● What you should do: Only the lines below starting at the one that contains "- If a block" and ending at the one that contains "- Nakama - Game Server Engine" are to be reproduced, exactly and with both ends kept.

● Available data:
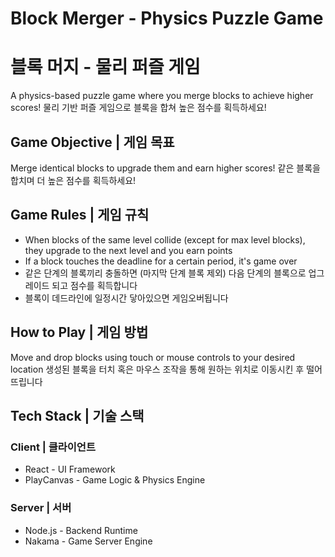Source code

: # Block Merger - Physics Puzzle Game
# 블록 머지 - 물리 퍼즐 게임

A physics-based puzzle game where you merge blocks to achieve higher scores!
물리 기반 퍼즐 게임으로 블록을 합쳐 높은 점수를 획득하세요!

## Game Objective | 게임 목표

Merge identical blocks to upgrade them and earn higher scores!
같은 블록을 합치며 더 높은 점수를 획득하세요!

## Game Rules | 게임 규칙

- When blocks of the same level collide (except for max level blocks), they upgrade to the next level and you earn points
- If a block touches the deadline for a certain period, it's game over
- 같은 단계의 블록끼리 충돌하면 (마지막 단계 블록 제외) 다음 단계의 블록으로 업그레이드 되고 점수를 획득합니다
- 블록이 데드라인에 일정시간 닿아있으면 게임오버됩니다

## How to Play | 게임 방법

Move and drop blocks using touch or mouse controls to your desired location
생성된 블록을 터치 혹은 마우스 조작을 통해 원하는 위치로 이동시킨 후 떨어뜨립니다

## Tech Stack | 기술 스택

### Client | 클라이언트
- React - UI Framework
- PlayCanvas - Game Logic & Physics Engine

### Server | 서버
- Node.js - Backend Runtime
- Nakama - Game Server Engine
* * *
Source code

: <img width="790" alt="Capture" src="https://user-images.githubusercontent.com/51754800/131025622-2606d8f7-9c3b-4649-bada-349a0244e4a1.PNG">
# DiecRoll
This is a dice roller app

● Result:
- If a block touches the deadline for a certain period, it's game over
- 같은 단계의 블록끼리 충돌하면 (마지막 단계 블록 제외) 다음 단계의 블록으로 업그레이드 되고 점수를 획득합니다
- 블록이 데드라인에 일정시간 닿아있으면 게임오버됩니다

## How to Play | 게임 방법

Move and drop blocks using touch or mouse controls to your desired location
생성된 블록을 터치 혹은 마우스 조작을 통해 원하는 위치로 이동시킨 후 떨어뜨립니다

## Tech Stack | 기술 스택

### Client | 클라이언트
- React - UI Framework
- PlayCanvas - Game Logic & Physics Engine

### Server | 서버
- Node.js - Backend Runtime
- Nakama - Game Server Engine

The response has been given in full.